Семь дней назад королева Ель впервые оглянулась на мир своей жизни. Она ощутила бессмысленно бурную любовь ко всему сущему, будь то обожравшаяся гусеница или лист черемухи, плывущий по реке. Очнувшись ночью, она вскочила и выглянула в окно. С неба падал мелкий теплый дождь. И Еленка заплакала, пока никто этого не видел. Она заплакала от восторга, от того, что она — живая … Она увидела смерть, любую, — и законную, и нелепую — не как невыносимый факт гибели твоих рук и ног, — а как сгусток алчного небытия, сжирающего весь мир, отнимающего силой слабости или случая самое дорогое…
Королева Ель вышла на торную тележную колею. Помахивая клинком, она зашагала к Столице. Из–под ног с визгом выскочил пышнощекий локи и, смешно переваливая толстым задом, засеменил к перелеску.
Над кузницами Мелетема висел столб чернильного дыма. Во дворе механики вгоняли круглые заклепки в громадные латунные лапы осадного колеса. Сквозь грохот молотов доносились пронзительные крики: в сарае рядом клеймили пленников, переданных в кузницы. Прокопченный, ссохшийся мастер Камен, поддергивая набедренную повязку, посыпал бурлящее нежно–желтое варево крупной синеватой солью. Неведомым зельем он охранял от врагов тайну механизма осадных колес.

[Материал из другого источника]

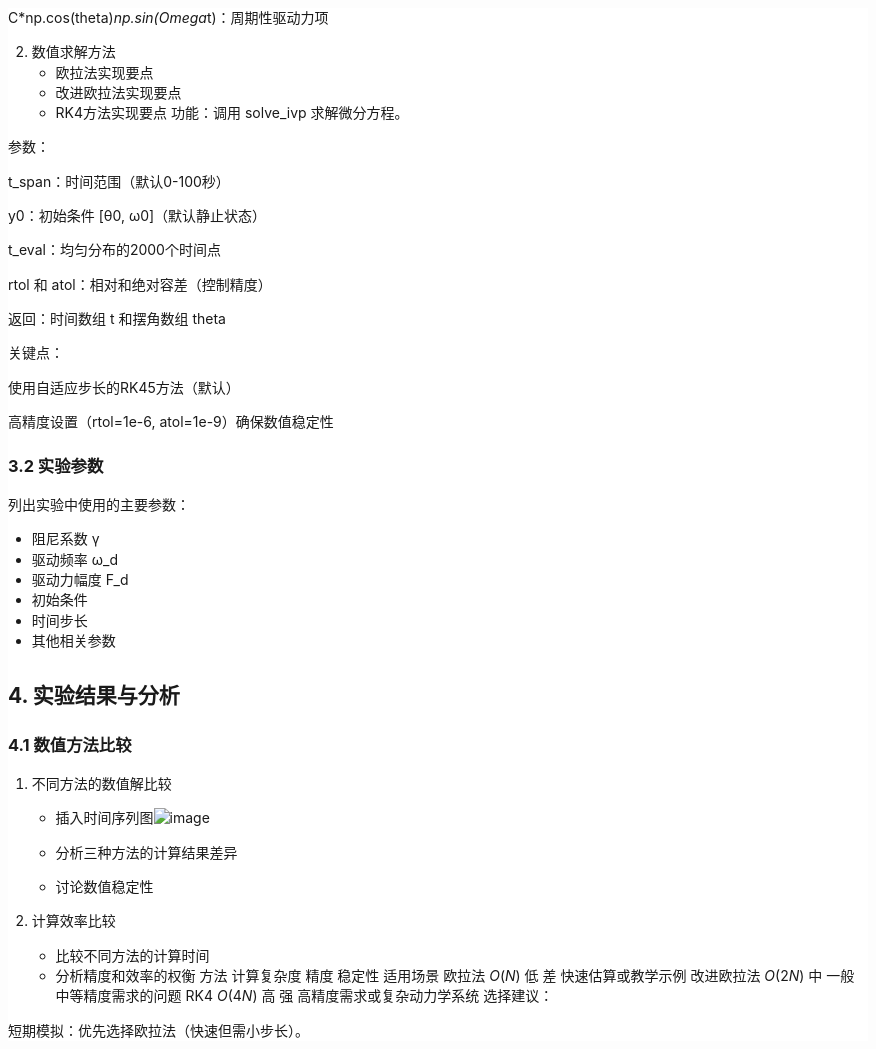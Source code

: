 C*np.cos(theta)*np.sin(Omega*t)：周期性驱动力项

2. 数值求解方法
   - 欧拉法实现要点
   - 改进欧拉法实现要点
   - RK4方法实现要点
功能：调用 solve_ivp 求解微分方程。

参数：

t_span：时间范围（默认0-100秒）

y0：初始条件 [θ0, ω0]（默认静止状态）

t_eval：均匀分布的2000个时间点

rtol 和 atol：相对和绝对容差（控制精度）

返回：时间数组 t 和摆角数组 theta

关键点：

使用自适应步长的RK45方法（默认）

高精度设置（rtol=1e-6, atol=1e-9）确保数值稳定性


### 3.2 实验参数

列出实验中使用的主要参数：
- 阻尼系数 γ
- 驱动频率 ω_d
- 驱动力幅度 F_d
- 初始条件
- 时间步长
- 其他相关参数

## 4. 实验结果与分析

### 4.1 数值方法比较

1. 不同方法的数值解比较
   - 插入时间序列图![image](https://github.com/user-attachments/assets/cc00accb-2a13-43b1-b187-8ba07fe24e3a)

   - 分析三种方法的计算结果差异
   - 讨论数值稳定性

2. 计算效率比较
   - 比较不同方法的计算时间
   - 分析精度和效率的权衡
方法	计算复杂度	精度	稳定性	适用场景
欧拉法	$O(N)$	低	差	快速估算或教学示例
改进欧拉法	$O(2N)$	中	一般	中等精度需求的问题
RK4	$O(4N)$	高	强	高精度需求或复杂动力学系统
选择建议：

短期模拟：优先选择欧拉法（快速但需小步长）。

Камен оттолкнул мешок с солью, схватил деревянный половник и зачерпнул им из котла. Он плеснул зельем на латунную заготовку. Та зашипела, пошла горьким дымом, потускнела. Камен повертел в руках дырявую, рассыпающуюся на глазах болванку. Он взглянул через дыры на
солнце и, улыбнувшись, растер металл руками. Камен нетерпеливо потряс плечом, изогнулся и довольно поскреб под лопаткой.
Королева Ель оторвалась от дыры в заборе и перемахнула во двор. Она улыбнулась Камену. Тот раскланялся, отмахивая половником. Еленка поводила рукой по шероховатой станине осадного орудия и поднялась по скрипучим ступеням на крыльцо дома. Она вошла в узкие сени, пропахшие кислыми овощами, а оттуда — в комнату «для приема гостей и пищи».